Study: Half of Michigan Medicaid expansion enrollees work
ANN ARBOR — A study released yesterday finds roughly half of those enrolled in Michigan's Medicaid program since its expansion have jobs and another quarter who are unemployed are likely to be in poor health, raising concerns about potential work requirements for enrollees.
Authors of the study by the University of Michigan Institute for Healthcare Policy and Innovation said the findings suggest that such requirements could disrupt health coverage for vulnerable people with chronic health conditions, and states will incur administrative costs of launching such a work requirement effort "to identify and enforce employment for relatively few individuals."
The study, authors said, is the first published report about health and work-related information directly received from enrollees in states that have expanded their Medicaid programs. It's also the first peer-reviewed study from the institute's formal evaluation of the Healthy Michigan Plan.
Medicaid is a health insurance program for low-income individuals and families jointly funded by the federal and state government. Those eligible to receive Medicaid include children, the elderly and people with disabilities.
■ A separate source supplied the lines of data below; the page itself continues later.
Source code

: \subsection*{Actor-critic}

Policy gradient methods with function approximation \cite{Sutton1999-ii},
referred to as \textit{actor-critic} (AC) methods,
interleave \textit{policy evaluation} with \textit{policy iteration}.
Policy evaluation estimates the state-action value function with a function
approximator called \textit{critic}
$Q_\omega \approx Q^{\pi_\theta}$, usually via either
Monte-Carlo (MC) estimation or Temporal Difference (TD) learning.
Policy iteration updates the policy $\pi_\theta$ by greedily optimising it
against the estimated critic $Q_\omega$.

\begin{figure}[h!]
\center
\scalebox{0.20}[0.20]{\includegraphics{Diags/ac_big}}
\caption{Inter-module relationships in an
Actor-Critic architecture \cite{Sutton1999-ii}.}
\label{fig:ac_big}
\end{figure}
According to the study based on 2016 surveys of about 4,000 people enrolled in Michigan's program, 49 percent of respondents said they were working full or part-time, with incomes all below 133 percent of the federal poverty level — about $15,800 per individual and $32,300 for a family of four. Of the 28 percent unemployed, a quarter reported having a physical or mental impairment that interfered with their ability to function at least half the days in the prior month.
Michigan has about 2 million people on Medicaid and 665,000 people enrolled in Healthy Michigan.
The Obama administration, which shepherded the federal health care law known as the Affordable Care Act that also expanded Medicaid coverage, had rejected work requirements. But the Trump administration has urged states to consider changes to Medicaid programs to encourage work and independence. A growing number of mainly Republican-led states have asked or plan to ask for work requirements or other waivers to Obama-era Medicaid rolls. A Michigan lawmaker also has introduced a bill.
"The question raised by these data for states is, is it worth the cost to screen and track enrollees when only a small minority isn't working who are potentially able to work?" Renuka Tipirneni, the study's lead author, asked in a release accompanying the report. "Medicaid expansion was designed to cover those who have a gap in their coverage, or jobs that don't offer insurance but don't pay enough to allow someone to afford individual coverage. States considering work requirements should evaluate their potential impact on individuals, and the potential return on expenditures required for enforcement."
The institute's evaluation, paid for by its contract with the Michigan Department of Health and Human Services, is required under a federal waiver that allowed the state to customize its Medicaid expansion when it launched in 2014. The study was published in JAMA Internal Medicine.